WHAT IS EXPECTED:
Please copy each line of the records below that holds the word "json".
(MATERIALS PROVIDED)
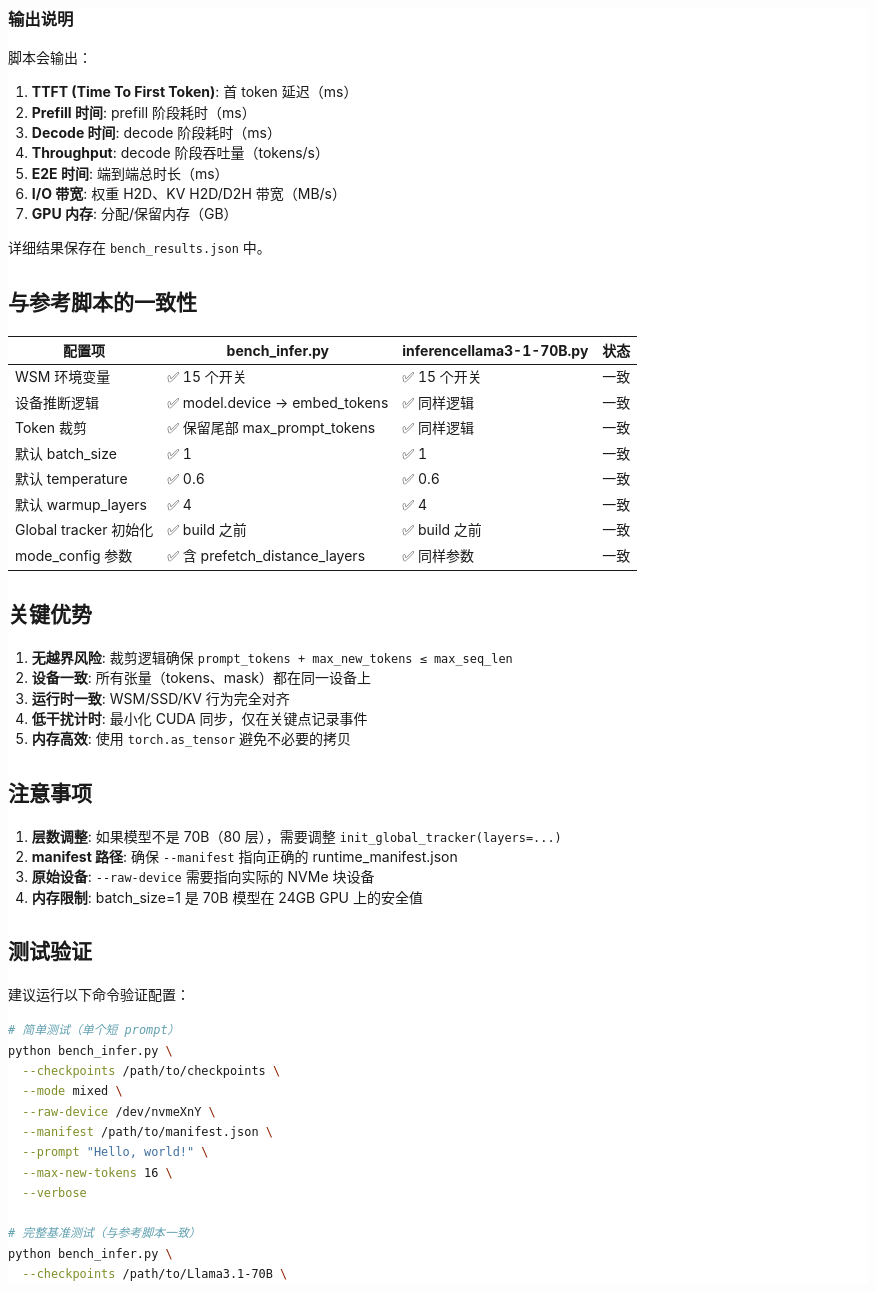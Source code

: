 ### 输出说明

脚本会输出：
1. **TTFT (Time To First Token)**: 首 token 延迟（ms）
2. **Prefill 时间**: prefill 阶段耗时（ms）
3. **Decode 时间**: decode 阶段耗时（ms）
4. **Throughput**: decode 阶段吞吐量（tokens/s）
5. **E2E 时间**: 端到端总时长（ms）
6. **I/O 带宽**: 权重 H2D、KV H2D/D2H 带宽（MB/s）
7. **GPU 内存**: 分配/保留内存（GB）

详细结果保存在 `bench_results.json` 中。

## 与参考脚本的一致性

| 配置项 | bench_infer.py | inferencellama3-1-70B.py | 状态 |
|--------|----------------|--------------------------|------|
| WSM 环境变量 | ✅ 15 个开关 | ✅ 15 个开关 | 一致 |
| 设备推断逻辑 | ✅ model.device → embed_tokens | ✅ 同样逻辑 | 一致 |
| Token 裁剪 | ✅ 保留尾部 max_prompt_tokens | ✅ 同样逻辑 | 一致 |
| 默认 batch_size | ✅ 1 | ✅ 1 | 一致 |
| 默认 temperature | ✅ 0.6 | ✅ 0.6 | 一致 |
| 默认 warmup_layers | ✅ 4 | ✅ 4 | 一致 |
| Global tracker 初始化 | ✅ build 之前 | ✅ build 之前 | 一致 |
| mode_config 参数 | ✅ 含 prefetch_distance_layers | ✅ 同样参数 | 一致 |

## 关键优势

1. **无越界风险**: 裁剪逻辑确保 `prompt_tokens + max_new_tokens ≤ max_seq_len`
2. **设备一致**: 所有张量（tokens、mask）都在同一设备上
3. **运行时一致**: WSM/SSD/KV 行为完全对齐
4. **低干扰计时**: 最小化 CUDA 同步，仅在关键点记录事件
5. **内存高效**: 使用 `torch.as_tensor` 避免不必要的拷贝

## 注意事项

1. **层数调整**: 如果模型不是 70B（80 层），需要调整 `init_global_tracker(layers=...)`
2. **manifest 路径**: 确保 `--manifest` 指向正确的 runtime_manifest.json
3. **原始设备**: `--raw-device` 需要指向实际的 NVMe 块设备
4. **内存限制**: batch_size=1 是 70B 模型在 24GB GPU 上的安全值

## 测试验证

建议运行以下命令验证配置：
```bash
# 简单测试（单个短 prompt）
python bench_infer.py \
  --checkpoints /path/to/checkpoints \
  --mode mixed \
  --raw-device /dev/nvmeXnY \
  --manifest /path/to/manifest.json \
  --prompt "Hello, world!" \
  --max-new-tokens 16 \
  --verbose

# 完整基准测试（与参考脚本一致）
python bench_infer.py \
  --checkpoints /path/to/Llama3.1-70B \
```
(End MATERIALS PROVIDED)
EXERCISE SOLUTION:
详细结果保存在 `bench_results.json` 中。
2. **manifest 路径**: 确保 `--manifest` 指向正确的 runtime_manifest.json
  --manifest /path/to/manifest.json \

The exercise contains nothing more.